Abstract: Let $j$ be a Lawvere-Tierney topology (a topology, for short) on an arbitrary topos $\mathcal{E}$, $B$ an object of $\mathcal{E}$, and $j_B = j\times 1_B$ the induced topology on the slice topos $\mathcal{E}/B$. In this manuscript, we analyze some properties of the pullback functor $\Pi_B:\mathcal{E}\rightarrow \mathcal{E}/B$ which have deal with topology. Then for a left cancelable class $\mathcal{M}$ of all $j$-dense monomorphisms in a topos $\mathcal{E}$, we achieve some necessary and sufficient conditions for that $(\mathcal{M} , \mathcal{M}^{\perp})$ is a factorization system in $\mathcal{E}$, which is related to the factorization systems in slice topoi $\mathcal{E}/B,$ where $B$ ranges over the class of objects of $\mathcal{E}$. Among other things, we prove that an arrow $f : X\rightarrow B$ in $\mathcal{E}$ is a $j_B$-sheaf whenever the graph of $f$, is a section in $\mathcal{E}/B$ as well as the object of sections $S(f)$ of $f$, is a $j$-sheaf in $\mathcal{E}$. Furthermore, we introduce a class of monomorphisms in $\mathcal{E}$, which we call them $j$-essential.
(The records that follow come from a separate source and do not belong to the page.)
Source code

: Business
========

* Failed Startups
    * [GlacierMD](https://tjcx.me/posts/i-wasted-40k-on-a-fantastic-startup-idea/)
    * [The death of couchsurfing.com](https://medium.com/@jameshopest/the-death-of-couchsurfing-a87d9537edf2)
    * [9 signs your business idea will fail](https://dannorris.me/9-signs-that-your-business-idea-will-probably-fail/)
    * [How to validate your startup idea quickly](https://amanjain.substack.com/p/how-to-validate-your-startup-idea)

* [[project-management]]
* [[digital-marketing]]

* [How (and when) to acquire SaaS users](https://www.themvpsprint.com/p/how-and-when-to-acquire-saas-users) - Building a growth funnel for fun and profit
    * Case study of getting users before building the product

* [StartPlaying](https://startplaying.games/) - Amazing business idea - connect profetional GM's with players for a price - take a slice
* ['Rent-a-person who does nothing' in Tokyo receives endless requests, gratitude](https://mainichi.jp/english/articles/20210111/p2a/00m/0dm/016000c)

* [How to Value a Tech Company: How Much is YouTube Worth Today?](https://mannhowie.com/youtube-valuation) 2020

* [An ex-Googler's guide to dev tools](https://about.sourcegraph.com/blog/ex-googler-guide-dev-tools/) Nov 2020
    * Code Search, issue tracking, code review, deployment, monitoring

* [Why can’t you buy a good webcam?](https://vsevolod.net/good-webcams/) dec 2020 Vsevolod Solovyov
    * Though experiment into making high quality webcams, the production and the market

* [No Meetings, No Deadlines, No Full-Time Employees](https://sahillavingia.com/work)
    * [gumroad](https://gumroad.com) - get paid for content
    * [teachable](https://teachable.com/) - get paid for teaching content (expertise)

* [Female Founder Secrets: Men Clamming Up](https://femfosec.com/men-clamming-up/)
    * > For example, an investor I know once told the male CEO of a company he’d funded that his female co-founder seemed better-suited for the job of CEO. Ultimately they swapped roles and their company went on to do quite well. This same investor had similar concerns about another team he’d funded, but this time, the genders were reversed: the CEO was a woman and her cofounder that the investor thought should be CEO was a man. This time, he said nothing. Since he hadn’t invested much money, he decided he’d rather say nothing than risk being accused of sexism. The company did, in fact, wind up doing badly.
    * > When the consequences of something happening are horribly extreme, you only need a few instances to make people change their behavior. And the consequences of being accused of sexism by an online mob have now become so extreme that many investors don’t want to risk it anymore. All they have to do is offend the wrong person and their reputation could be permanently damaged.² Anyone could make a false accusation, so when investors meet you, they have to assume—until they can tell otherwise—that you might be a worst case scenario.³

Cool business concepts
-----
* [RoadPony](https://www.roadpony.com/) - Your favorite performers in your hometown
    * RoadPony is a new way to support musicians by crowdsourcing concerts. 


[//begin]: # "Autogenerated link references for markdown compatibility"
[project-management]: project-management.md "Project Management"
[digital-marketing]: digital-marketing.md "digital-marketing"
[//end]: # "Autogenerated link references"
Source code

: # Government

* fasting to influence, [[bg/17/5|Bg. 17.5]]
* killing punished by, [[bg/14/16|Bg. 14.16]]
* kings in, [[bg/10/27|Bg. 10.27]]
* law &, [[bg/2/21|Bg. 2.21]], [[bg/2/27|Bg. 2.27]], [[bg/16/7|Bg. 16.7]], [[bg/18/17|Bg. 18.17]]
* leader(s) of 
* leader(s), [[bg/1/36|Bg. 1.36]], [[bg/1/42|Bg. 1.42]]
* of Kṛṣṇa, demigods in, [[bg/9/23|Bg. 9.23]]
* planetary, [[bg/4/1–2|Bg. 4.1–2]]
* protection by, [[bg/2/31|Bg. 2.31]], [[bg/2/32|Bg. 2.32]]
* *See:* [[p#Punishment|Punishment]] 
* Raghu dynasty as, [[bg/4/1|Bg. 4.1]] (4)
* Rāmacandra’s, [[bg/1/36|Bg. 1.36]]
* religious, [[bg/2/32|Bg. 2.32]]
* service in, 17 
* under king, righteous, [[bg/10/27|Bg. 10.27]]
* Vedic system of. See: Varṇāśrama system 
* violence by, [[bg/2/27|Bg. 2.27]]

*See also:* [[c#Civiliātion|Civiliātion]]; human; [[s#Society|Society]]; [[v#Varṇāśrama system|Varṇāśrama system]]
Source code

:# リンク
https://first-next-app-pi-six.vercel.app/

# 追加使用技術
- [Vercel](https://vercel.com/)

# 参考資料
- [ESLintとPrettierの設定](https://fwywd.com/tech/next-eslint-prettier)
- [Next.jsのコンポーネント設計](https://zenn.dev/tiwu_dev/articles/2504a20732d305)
Some equivalent forms of those and some of their properties are presented. Also, we prove that any presheaf in a presheaf topos has a maximal essential extension. Finally, some similarities and differences of the obtained result are discussed if we put a (productive) weak topology $j$, studied by some authors, instead of a topology.